◆ Problem statement ◆
Restate the data that follows exactly as it stands, beginning with the first line and ending with the line that contains "bons moments à".

Saved entries
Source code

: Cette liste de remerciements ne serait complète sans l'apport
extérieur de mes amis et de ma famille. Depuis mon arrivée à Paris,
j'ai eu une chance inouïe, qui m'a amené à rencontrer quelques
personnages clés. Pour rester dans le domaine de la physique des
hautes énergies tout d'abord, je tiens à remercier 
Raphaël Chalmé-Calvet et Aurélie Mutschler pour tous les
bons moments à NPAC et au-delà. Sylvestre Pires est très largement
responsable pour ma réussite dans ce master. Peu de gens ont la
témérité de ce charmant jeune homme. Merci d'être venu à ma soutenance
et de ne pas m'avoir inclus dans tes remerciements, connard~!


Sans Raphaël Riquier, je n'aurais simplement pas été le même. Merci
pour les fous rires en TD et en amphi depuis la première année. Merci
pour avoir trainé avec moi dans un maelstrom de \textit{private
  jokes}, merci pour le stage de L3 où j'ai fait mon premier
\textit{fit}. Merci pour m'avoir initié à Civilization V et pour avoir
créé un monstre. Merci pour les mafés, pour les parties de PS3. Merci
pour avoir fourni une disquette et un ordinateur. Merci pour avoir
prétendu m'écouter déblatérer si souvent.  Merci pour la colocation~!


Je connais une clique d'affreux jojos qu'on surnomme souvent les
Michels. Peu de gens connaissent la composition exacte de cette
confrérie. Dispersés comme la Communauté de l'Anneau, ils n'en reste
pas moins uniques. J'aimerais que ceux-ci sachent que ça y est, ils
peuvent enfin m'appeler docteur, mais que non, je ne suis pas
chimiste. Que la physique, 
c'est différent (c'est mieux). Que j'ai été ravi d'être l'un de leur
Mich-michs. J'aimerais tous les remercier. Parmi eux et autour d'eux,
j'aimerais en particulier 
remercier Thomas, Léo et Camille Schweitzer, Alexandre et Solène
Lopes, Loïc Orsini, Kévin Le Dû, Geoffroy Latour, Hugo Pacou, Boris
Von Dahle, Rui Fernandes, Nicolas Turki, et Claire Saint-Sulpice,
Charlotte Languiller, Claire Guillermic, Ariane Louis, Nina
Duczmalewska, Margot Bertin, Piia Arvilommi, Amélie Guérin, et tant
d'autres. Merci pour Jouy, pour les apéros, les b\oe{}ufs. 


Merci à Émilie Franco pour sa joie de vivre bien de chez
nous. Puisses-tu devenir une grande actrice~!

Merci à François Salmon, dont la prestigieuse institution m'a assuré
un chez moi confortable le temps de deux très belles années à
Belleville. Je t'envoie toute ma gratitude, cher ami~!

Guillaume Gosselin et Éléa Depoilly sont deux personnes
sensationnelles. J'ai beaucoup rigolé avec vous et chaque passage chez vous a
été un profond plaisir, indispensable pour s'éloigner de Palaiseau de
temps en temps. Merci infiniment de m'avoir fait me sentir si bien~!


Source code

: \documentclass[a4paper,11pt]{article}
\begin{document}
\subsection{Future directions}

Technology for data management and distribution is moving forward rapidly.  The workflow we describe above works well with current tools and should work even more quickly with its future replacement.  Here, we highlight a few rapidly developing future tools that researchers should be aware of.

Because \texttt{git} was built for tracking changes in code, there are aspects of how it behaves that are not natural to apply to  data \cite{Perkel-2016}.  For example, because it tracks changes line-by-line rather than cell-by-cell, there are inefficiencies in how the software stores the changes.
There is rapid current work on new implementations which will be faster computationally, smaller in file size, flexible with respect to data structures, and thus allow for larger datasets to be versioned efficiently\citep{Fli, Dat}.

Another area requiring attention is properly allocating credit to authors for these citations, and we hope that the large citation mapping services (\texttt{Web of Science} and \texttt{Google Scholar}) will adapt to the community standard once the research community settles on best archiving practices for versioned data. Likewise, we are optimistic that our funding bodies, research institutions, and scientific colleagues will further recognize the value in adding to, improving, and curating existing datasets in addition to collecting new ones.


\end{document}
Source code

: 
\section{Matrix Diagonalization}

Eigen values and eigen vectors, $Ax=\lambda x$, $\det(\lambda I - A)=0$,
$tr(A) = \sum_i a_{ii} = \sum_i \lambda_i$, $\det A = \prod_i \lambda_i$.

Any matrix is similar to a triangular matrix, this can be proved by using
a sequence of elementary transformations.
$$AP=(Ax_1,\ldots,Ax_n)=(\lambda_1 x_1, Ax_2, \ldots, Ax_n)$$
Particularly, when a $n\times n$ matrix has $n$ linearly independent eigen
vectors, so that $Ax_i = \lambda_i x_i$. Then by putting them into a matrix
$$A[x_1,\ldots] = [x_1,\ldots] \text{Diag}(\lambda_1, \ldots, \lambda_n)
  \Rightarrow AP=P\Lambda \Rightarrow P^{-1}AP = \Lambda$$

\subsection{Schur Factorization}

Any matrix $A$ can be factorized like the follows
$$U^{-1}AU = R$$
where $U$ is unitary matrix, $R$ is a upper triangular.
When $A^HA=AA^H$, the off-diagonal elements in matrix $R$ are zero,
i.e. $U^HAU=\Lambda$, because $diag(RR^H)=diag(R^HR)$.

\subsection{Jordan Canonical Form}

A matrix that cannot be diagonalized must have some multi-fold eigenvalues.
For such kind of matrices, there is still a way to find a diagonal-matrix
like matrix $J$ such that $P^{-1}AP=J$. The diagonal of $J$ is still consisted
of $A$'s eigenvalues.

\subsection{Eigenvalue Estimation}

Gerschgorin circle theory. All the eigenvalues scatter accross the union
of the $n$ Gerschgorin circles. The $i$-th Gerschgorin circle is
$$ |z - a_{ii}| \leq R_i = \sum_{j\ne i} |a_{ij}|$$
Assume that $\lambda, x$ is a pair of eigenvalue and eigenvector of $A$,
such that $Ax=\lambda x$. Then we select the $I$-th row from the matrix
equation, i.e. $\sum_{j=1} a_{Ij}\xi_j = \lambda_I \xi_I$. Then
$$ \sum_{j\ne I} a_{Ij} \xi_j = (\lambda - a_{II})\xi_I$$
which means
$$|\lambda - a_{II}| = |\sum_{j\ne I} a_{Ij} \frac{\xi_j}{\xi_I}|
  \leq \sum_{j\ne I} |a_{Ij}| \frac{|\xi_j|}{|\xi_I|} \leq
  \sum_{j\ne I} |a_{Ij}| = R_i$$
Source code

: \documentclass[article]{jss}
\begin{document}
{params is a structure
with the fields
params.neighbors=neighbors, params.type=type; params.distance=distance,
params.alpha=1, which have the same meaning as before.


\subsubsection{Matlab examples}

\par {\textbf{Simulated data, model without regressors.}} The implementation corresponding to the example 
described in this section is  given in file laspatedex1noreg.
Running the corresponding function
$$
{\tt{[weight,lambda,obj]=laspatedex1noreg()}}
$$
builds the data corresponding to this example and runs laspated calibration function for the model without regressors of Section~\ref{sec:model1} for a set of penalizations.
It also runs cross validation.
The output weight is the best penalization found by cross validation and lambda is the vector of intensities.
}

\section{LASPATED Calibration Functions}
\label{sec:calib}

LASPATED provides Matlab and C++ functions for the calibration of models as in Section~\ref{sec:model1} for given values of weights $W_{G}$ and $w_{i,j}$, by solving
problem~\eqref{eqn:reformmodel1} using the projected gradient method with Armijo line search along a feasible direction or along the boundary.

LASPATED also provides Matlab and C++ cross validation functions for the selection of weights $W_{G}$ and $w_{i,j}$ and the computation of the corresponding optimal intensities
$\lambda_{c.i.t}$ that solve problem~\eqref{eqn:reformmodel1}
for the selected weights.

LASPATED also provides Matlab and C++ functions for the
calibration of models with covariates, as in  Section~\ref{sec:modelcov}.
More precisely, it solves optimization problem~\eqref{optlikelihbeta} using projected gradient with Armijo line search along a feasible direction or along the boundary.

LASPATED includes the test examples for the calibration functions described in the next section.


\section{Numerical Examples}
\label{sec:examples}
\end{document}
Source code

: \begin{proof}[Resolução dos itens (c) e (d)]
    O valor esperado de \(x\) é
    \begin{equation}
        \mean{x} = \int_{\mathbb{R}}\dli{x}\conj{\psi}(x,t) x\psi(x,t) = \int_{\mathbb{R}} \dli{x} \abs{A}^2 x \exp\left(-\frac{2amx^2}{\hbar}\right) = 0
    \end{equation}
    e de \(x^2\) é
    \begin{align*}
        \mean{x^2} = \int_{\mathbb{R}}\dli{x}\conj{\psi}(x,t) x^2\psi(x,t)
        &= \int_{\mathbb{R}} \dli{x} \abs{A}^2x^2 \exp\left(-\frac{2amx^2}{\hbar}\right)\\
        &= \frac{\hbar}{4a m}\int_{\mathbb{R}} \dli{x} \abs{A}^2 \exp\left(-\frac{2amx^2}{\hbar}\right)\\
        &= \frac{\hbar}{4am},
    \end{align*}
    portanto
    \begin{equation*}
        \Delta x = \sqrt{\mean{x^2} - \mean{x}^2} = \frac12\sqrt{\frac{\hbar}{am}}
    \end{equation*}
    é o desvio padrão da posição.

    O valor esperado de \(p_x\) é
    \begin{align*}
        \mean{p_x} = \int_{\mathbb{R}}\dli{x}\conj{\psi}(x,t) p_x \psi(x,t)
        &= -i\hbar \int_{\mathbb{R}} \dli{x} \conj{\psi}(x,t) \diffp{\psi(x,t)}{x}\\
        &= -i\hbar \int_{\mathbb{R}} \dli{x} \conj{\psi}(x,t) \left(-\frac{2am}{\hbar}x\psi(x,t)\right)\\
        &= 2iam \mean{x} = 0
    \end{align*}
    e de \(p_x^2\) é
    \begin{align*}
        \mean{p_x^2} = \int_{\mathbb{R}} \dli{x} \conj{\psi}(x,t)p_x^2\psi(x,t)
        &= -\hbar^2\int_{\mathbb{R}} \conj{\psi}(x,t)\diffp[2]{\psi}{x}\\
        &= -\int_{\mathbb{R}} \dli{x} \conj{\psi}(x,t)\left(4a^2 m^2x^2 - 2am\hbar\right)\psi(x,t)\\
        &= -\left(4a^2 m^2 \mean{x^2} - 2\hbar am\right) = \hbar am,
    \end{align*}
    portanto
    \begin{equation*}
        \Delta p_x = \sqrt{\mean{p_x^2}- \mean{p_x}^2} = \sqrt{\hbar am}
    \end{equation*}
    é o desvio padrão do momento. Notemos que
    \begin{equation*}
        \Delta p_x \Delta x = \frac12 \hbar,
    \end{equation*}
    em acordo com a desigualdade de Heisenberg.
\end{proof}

◆ Response box ◆
Source code

: Cette liste de remerciements ne serait complète sans l'apport
extérieur de mes amis et de ma famille. Depuis mon arrivée à Paris,
j'ai eu une chance inouïe, qui m'a amené à rencontrer quelques
personnages clés. Pour rester dans le domaine de la physique des
hautes énergies tout d'abord, je tiens à remercier 
Raphaël Chalmé-Calvet et Aurélie Mutschler pour tous les
bons moments à NPAC et au-delà. Sylvestre Pires est très largement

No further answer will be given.